------ Data listing

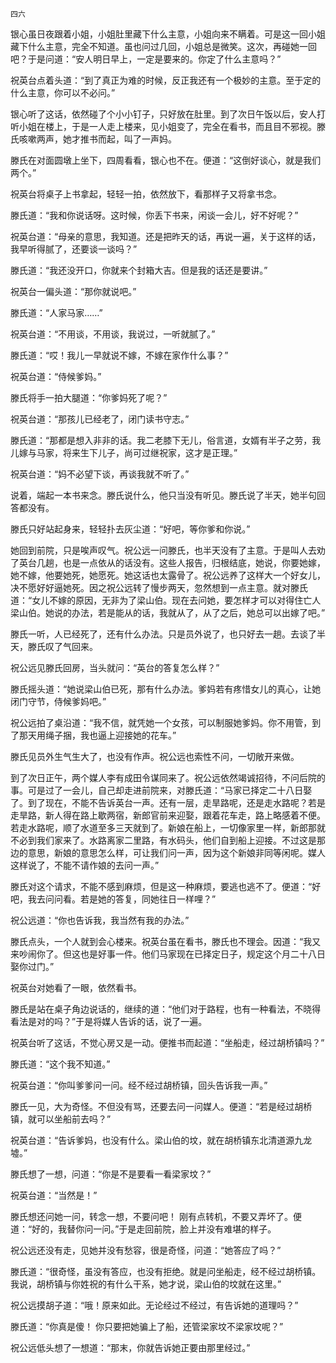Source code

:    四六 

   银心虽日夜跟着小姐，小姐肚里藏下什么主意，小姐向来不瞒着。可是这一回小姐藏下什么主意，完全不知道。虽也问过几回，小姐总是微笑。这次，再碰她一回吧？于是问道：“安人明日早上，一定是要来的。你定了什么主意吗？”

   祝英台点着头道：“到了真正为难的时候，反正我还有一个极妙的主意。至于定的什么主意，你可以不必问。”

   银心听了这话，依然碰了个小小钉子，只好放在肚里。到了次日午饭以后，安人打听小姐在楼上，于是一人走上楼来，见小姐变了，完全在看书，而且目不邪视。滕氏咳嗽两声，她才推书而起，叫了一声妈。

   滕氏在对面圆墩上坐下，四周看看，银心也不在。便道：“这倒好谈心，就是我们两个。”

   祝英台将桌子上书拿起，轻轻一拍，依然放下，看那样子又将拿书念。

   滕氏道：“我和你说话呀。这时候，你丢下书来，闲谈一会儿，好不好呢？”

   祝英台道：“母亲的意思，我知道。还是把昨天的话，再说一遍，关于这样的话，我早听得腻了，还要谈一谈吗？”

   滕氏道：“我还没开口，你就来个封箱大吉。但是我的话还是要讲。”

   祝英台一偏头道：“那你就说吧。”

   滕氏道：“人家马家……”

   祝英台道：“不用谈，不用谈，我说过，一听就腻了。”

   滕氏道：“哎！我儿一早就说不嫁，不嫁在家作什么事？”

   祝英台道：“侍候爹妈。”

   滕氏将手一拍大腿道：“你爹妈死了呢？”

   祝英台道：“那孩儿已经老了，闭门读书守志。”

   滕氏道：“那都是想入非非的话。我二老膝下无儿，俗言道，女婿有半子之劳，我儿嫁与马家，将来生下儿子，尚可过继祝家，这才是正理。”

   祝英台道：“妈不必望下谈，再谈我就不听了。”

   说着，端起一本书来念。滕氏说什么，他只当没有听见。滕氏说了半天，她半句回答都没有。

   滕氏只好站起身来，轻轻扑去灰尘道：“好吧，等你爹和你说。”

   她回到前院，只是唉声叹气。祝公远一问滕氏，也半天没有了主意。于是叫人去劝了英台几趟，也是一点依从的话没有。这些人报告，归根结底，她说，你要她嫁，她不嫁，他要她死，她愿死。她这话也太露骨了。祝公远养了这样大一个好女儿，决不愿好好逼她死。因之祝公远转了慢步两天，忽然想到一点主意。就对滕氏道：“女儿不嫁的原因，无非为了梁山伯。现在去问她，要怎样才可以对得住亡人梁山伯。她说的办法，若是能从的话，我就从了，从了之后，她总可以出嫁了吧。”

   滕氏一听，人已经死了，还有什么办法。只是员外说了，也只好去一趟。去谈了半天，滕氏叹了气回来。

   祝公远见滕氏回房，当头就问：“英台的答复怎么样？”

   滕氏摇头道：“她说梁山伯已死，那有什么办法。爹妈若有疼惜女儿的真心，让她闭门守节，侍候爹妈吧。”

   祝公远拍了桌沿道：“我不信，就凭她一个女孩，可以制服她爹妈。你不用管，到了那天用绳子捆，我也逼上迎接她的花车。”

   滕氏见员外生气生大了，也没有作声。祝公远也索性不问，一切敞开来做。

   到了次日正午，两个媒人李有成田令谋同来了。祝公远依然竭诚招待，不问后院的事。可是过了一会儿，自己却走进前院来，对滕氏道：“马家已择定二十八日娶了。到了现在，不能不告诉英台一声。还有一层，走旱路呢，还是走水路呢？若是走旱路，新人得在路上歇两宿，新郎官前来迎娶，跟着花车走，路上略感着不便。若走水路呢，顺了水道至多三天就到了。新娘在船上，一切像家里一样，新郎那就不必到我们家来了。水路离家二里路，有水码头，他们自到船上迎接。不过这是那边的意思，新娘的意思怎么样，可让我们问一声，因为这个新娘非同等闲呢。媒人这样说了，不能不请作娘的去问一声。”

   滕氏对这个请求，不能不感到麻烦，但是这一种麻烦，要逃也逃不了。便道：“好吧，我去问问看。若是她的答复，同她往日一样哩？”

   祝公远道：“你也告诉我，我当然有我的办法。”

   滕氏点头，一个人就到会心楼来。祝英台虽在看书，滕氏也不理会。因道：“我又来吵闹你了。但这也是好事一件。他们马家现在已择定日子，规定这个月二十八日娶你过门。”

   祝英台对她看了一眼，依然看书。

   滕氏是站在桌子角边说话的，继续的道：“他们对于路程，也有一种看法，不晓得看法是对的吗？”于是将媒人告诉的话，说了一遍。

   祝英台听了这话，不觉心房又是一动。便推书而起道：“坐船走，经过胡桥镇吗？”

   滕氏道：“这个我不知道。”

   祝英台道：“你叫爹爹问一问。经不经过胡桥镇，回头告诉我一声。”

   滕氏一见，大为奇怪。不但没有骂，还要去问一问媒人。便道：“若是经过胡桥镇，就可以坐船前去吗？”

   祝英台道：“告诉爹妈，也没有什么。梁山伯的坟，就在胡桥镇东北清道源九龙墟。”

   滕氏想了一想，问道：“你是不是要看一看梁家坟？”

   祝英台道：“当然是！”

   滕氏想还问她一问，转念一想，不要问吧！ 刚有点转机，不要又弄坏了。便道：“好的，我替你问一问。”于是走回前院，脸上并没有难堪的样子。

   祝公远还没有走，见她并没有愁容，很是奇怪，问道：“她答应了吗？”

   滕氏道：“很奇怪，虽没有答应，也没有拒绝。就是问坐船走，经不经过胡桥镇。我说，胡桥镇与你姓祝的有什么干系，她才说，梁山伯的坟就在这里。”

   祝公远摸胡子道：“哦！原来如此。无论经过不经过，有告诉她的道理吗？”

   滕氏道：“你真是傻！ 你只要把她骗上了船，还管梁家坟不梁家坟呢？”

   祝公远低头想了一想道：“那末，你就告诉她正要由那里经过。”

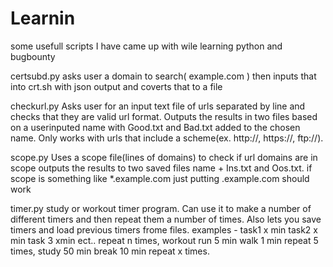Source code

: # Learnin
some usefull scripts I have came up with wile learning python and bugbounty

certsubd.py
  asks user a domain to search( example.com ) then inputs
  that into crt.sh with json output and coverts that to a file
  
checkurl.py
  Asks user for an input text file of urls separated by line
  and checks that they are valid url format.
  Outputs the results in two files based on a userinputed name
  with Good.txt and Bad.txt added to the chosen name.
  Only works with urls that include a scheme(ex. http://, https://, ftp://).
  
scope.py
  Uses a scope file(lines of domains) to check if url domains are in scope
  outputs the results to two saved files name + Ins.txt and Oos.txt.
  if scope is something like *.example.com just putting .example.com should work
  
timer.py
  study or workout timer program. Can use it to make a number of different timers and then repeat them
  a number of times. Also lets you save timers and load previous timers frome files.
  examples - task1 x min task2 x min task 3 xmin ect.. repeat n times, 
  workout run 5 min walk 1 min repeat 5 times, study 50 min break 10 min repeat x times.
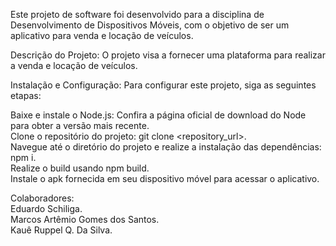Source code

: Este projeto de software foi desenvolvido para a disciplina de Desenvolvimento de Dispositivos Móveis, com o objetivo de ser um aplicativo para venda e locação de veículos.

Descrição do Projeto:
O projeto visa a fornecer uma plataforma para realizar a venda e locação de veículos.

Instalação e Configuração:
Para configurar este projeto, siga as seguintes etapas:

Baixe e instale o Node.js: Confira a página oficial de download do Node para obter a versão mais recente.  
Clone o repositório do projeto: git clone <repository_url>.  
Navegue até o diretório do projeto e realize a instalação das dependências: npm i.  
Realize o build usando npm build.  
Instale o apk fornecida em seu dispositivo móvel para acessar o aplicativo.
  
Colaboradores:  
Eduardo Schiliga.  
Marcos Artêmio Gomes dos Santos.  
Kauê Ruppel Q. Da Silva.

------------

Work to complete »
Pictures stay out; everything else in the listing above gets repeated exactly.

Result of the task »
Source code

:    四六 

   银心虽日夜跟着小姐，小姐肚里藏下什么主意，小姐向来不瞒着。可是这一回小姐藏下什么主意，完全不知道。虽也问过几回，小姐总是微笑。这次，再碰她一回吧？于是问道：“安人明日早上，一定是要来的。你定了什么主意吗？”

   祝英台点着头道：“到了真正为难的时候，反正我还有一个极妙的主意。至于定的什么主意，你可以不必问。”

   银心听了这话，依然碰了个小小钉子，只好放在肚里。到了次日午饭以后，安人打听小姐在楼上，于是一人走上楼来，见小姐变了，完全在看书，而且目不邪视。滕氏咳嗽两声，她才推书而起，叫了一声妈。

   滕氏在对面圆墩上坐下，四周看看，银心也不在。便道：“这倒好谈心，就是我们两个。”

   祝英台将桌子上书拿起，轻轻一拍，依然放下，看那样子又将拿书念。

   滕氏道：“我和你说话呀。这时候，你丢下书来，闲谈一会儿，好不好呢？”

   祝英台道：“母亲的意思，我知道。还是把昨天的话，再说一遍，关于这样的话，我早听得腻了，还要谈一谈吗？”

   滕氏道：“我还没开口，你就来个封箱大吉。但是我的话还是要讲。”

   祝英台一偏头道：“那你就说吧。”

   滕氏道：“人家马家……”

   祝英台道：“不用谈，不用谈，我说过，一听就腻了。”

   滕氏道：“哎！我儿一早就说不嫁，不嫁在家作什么事？”

   祝英台道：“侍候爹妈。”

   滕氏将手一拍大腿道：“你爹妈死了呢？”

   祝英台道：“那孩儿已经老了，闭门读书守志。”

   滕氏道：“那都是想入非非的话。我二老膝下无儿，俗言道，女婿有半子之劳，我儿嫁与马家，将来生下儿子，尚可过继祝家，这才是正理。”

   祝英台道：“妈不必望下谈，再谈我就不听了。”

   说着，端起一本书来念。滕氏说什么，他只当没有听见。滕氏说了半天，她半句回答都没有。

   滕氏只好站起身来，轻轻扑去灰尘道：“好吧，等你爹和你说。”

   她回到前院，只是唉声叹气。祝公远一问滕氏，也半天没有了主意。于是叫人去劝了英台几趟，也是一点依从的话没有。这些人报告，归根结底，她说，你要她嫁，她不嫁，他要她死，她愿死。她这话也太露骨了。祝公远养了这样大一个好女儿，决不愿好好逼她死。因之祝公远转了慢步两天，忽然想到一点主意。就对滕氏道：“女儿不嫁的原因，无非为了梁山伯。现在去问她，要怎样才可以对得住亡人梁山伯。她说的办法，若是能从的话，我就从了，从了之后，她总可以出嫁了吧。”

   滕氏一听，人已经死了，还有什么办法。只是员外说了，也只好去一趟。去谈了半天，滕氏叹了气回来。

   祝公远见滕氏回房，当头就问：“英台的答复怎么样？”

   滕氏摇头道：“她说梁山伯已死，那有什么办法。爹妈若有疼惜女儿的真心，让她闭门守节，侍候爹妈吧。”

   祝公远拍了桌沿道：“我不信，就凭她一个女孩，可以制服她爹妈。你不用管，到了那天用绳子捆，我也逼上迎接她的花车。”

   滕氏见员外生气生大了，也没有作声。祝公远也索性不问，一切敞开来做。

   到了次日正午，两个媒人李有成田令谋同来了。祝公远依然竭诚招待，不问后院的事。可是过了一会儿，自己却走进前院来，对滕氏道：“马家已择定二十八日娶了。到了现在，不能不告诉英台一声。还有一层，走旱路呢，还是走水路呢？若是走旱路，新人得在路上歇两宿，新郎官前来迎娶，跟着花车走，路上略感着不便。若走水路呢，顺了水道至多三天就到了。新娘在船上，一切像家里一样，新郎那就不必到我们家来了。水路离家二里路，有水码头，他们自到船上迎接。不过这是那边的意思，新娘的意思怎么样，可让我们问一声，因为这个新娘非同等闲呢。媒人这样说了，不能不请作娘的去问一声。”

   滕氏对这个请求，不能不感到麻烦，但是这一种麻烦，要逃也逃不了。便道：“好吧，我去问问看。若是她的答复，同她往日一样哩？”

   祝公远道：“你也告诉我，我当然有我的办法。”

   滕氏点头，一个人就到会心楼来。祝英台虽在看书，滕氏也不理会。因道：“我又来吵闹你了。但这也是好事一件。他们马家现在已择定日子，规定这个月二十八日娶你过门。”

   祝英台对她看了一眼，依然看书。

   滕氏是站在桌子角边说话的，继续的道：“他们对于路程，也有一种看法，不晓得看法是对的吗？”于是将媒人告诉的话，说了一遍。

   祝英台听了这话，不觉心房又是一动。便推书而起道：“坐船走，经过胡桥镇吗？”

   滕氏道：“这个我不知道。”

   祝英台道：“你叫爹爹问一问。经不经过胡桥镇，回头告诉我一声。”

   滕氏一见，大为奇怪。不但没有骂，还要去问一问媒人。便道：“若是经过胡桥镇，就可以坐船前去吗？”

   祝英台道：“告诉爹妈，也没有什么。梁山伯的坟，就在胡桥镇东北清道源九龙墟。”

   滕氏想了一想，问道：“你是不是要看一看梁家坟？”

   祝英台道：“当然是！”

   滕氏想还问她一问，转念一想，不要问吧！ 刚有点转机，不要又弄坏了。便道：“好的，我替你问一问。”于是走回前院，脸上并没有难堪的样子。

   祝公远还没有走，见她并没有愁容，很是奇怪，问道：“她答应了吗？”

   滕氏道：“很奇怪，虽没有答应，也没有拒绝。就是问坐船走，经不经过胡桥镇。我说，胡桥镇与你姓祝的有什么干系，她才说，梁山伯的坟就在这里。”

   祝公远摸胡子道：“哦！原来如此。无论经过不经过，有告诉她的道理吗？”

   滕氏道：“你真是傻！ 你只要把她骗上了船，还管梁家坟不梁家坟呢？”

   祝公远低头想了一想道：“那末，你就告诉她正要由那里经过。”

Source code

: # Learnin
some usefull scripts I have came up with wile learning python and bugbounty

certsubd.py
  asks user a domain to search( example.com ) then inputs
  that into crt.sh with json output and coverts that to a file
  
checkurl.py
  Asks user for an input text file of urls separated by line
  and checks that they are valid url format.
  Outputs the results in two files based on a userinputed name
  with Good.txt and Bad.txt added to the chosen name.
  Only works with urls that include a scheme(ex. http://, https://, ftp://).
  
scope.py
  Uses a scope file(lines of domains) to check if url domains are in scope
  outputs the results to two saved files name + Ins.txt and Oos.txt.
  if scope is something like *.example.com just putting .example.com should work
  
timer.py
  study or workout timer program. Can use it to make a number of different timers and then repeat them
  a number of times. Also lets you save timers and load previous timers frome files.
  examples - task1 x min task2 x min task 3 xmin ect.. repeat n times, 
  workout run 5 min walk 1 min repeat 5 times, study 50 min break 10 min repeat x times.
Source code

: Este projeto de software foi desenvolvido para a disciplina de Desenvolvimento de Dispositivos Móveis, com o objetivo de ser um aplicativo para venda e locação de veículos.

Descrição do Projeto:
O projeto visa a fornecer uma plataforma para realizar a venda e locação de veículos.

Instalação e Configuração:
Para configurar este projeto, siga as seguintes etapas:

Baixe e instale o Node.js: Confira a página oficial de download do Node para obter a versão mais recente.  
Clone o repositório do projeto: git clone <repository_url>.  
Navegue até o diretório do projeto e realize a instalação das dependências: npm i.  
Realize o build usando npm build.  
Instale o apk fornecida em seu dispositivo móvel para acessar o aplicativo.
  
Colaboradores:  
Eduardo Schiliga.  
Marcos Artêmio Gomes dos Santos.  
Kauê Ruppel Q. Da Silva.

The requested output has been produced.